Among the lines below, return each one that contains the word "proper".

───── Dataset extract ─────

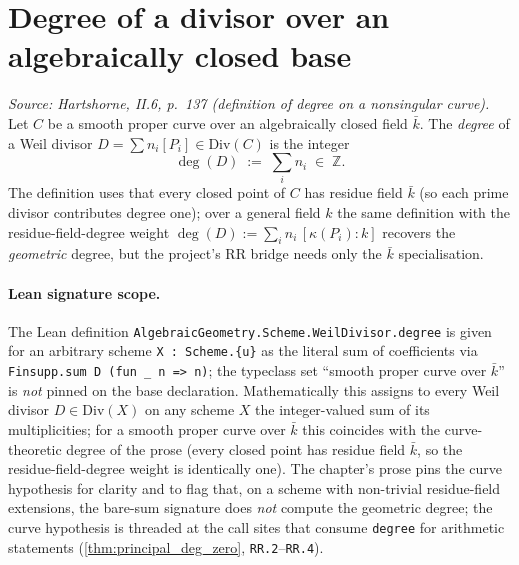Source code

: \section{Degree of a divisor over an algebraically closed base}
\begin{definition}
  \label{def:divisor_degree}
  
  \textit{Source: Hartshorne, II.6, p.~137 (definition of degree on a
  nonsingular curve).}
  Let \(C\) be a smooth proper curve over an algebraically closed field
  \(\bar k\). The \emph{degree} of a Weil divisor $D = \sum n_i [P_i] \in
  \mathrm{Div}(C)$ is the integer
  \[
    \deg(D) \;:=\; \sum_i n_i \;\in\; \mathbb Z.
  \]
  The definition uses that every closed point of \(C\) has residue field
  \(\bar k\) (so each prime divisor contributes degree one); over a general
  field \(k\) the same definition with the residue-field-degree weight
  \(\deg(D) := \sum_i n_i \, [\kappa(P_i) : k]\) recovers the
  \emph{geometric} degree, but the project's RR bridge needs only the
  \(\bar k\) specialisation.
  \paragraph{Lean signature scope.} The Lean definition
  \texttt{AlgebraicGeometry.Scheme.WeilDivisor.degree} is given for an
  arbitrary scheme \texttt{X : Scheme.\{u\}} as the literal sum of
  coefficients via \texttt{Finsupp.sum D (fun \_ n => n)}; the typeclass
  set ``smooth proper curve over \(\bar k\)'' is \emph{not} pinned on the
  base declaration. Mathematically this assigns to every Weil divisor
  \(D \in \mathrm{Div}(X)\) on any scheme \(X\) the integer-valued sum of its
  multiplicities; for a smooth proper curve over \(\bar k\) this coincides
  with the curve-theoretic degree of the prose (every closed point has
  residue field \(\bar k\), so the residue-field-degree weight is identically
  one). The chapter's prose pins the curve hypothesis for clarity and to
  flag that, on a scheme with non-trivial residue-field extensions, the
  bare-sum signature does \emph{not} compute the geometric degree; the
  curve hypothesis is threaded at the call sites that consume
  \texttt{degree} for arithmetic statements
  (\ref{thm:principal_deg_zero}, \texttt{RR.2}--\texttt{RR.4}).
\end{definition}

─────

* [Your response]
  Let \(C\) be a smooth proper curve over an algebraically closed field
  set ``smooth proper curve over \(\bar k\)'' is \emph{not} pinned on the
  multiplicities; for a smooth proper curve over \(\bar k\) this coincides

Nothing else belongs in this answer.